• Task details:
Repeat exactly the lines that run from the one containing "UDP-G + PPi" to the end of the data, and leave out all others.

Segment Start: Information given

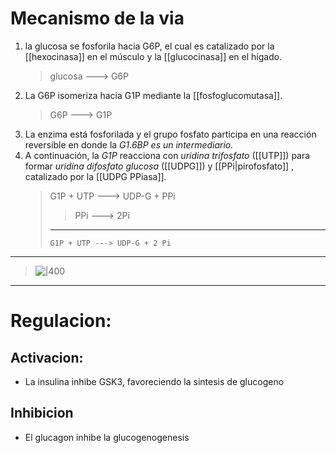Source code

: # Mecanismo de la via

1. la glucosa se fosforila hacia G6P, el cual es catalizado por la [[hexocinasa]] en el músculo y la [[glucocinasa]] en el hígado.
    > glucosa ---> G6P
2. La G6P isomeriza hacia G1P mediante la [[fosfoglucomutasa]].
    > G6P ---> G1P
3. La enzima está fosforilada y el grupo fosfato participa en una reacción reversible en donde la _G1.6BP es un intermediario._
4. A continuación, la _G1P_ reacciona con *uridina trifosfato* ([[UTP]]) para formar *uridina difosfato glucosa* ([[UDPG]]) y [[PPi|pirofosfato]] , catalizado por la [[UDPG PPiasa]].
    > G1P + UTP ---> UDP-G + PPi
    >
    > > PPi ---> 2Pi				
    >
    > ***
    >
    > `G1P + UTP ---> UDP-G + 2 Pi`

---

> ![|400](https://i.imgur.com/4ewj7Sl.png)

---

# Regulacion:
## Activacion:
- La insulina inhibe GSK3, favoreciendo la sintesis de glucogeno
## Inhibicion
- El glucagon inhibe la glucogenogenesis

Segment End: Information given

• Solution below:
    > G1P + UTP ---> UDP-G + PPi
    >
    > > PPi ---> 2Pi				
    >
    > ***
    >
    > `G1P + UTP ---> UDP-G + 2 Pi`

---

> ![|400](https://i.imgur.com/4ewj7Sl.png)

---

# Regulacion:
## Activacion:
- La insulina inhibe GSK3, favoreciendo la sintesis de glucogeno
## Inhibicion
- El glucagon inhibe la glucogenogenesis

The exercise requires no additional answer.